As its title concedes, Dead End doesn't go anywhere. The whole film is set in and around the same car on the same road, and it doesn't have a plot, as such ­ just a series of creepy happenings. It's as if Jean-Baptiste Andrea and Fabrice Canepa, the film's French writer-directors, wanted to see how long they could keep us hooked without moving on the story. But it's this omission of an orthodox structure that sets Dead End apart from such recent road horrors as Wrong Turn, Roadkill and Jeepers Creepers. Like the characters, we don't know where we're heading, because there's no map to warn us what the next nightmare image might be.

Andrea and Canepa are David Lynch fans ­ Twin Peaks alumnus Ray Wise plays the dad ­ and they've learnt from him how to be deeply unsettling without relying on special effects or gore beyond the odd severed ear: the sight of a pram in the middle of the road in the middle of the night is spookier than anything in the Texas Chainsaw Massacre remake. They've also learnt the value of abundant black humour. Never tipping over into outright spoofery, Dead End is a well-drawn caricature of a family falling apart at the seams, and it has as many one-liners and shock confessions as it has scares.

An even odder horror exercise, Dracula: Pages From a Virgin's Diary (12A) is a Canadian ballet that looks as if it were filmed with a hand-cranked camera not long after Bram Stoker wrote the novel. It's shot in black-and-white, although there are splashes of colour, and it comes complete with blurring and flickering, and breathless inter-titles ("A daring escape!"). Both a lavish homage to the period and a parody of it, Guy Maddin's gothic curio is like no other film there's been for decades.

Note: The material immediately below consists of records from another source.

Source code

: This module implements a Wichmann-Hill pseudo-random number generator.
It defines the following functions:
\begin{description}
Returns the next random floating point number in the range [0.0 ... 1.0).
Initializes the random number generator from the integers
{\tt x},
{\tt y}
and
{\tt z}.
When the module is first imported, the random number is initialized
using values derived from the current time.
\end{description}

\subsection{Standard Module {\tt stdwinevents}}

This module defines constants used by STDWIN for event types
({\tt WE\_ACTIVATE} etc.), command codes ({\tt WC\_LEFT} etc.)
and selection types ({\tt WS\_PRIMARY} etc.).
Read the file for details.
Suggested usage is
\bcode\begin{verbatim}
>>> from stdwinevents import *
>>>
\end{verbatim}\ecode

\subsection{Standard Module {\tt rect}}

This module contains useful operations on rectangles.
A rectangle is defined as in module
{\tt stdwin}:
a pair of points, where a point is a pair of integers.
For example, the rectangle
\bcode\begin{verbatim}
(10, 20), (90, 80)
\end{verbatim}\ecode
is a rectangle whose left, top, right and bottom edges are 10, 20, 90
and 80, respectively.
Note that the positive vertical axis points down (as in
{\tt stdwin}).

The Fighting Temptations (PG) stars Cuba Gooding Jr as a New York advertising executive. Like most advertising executives, he's a lying materialist, but unlike most advertising executives, except for those in the movies, he learns to change his ways. The lesson comes when his aunt dies, leaving him a small fortune in shares which he can collect only if he returns to his small home town in Georgia and leads the Baptist church choir to a gospel singing championship. Naturally, the choir is terrible.

Naturally again, a good proportion of the townsfolk look and sound like pop stars, among them a conveniently single mother played by Beyoncé Knowles.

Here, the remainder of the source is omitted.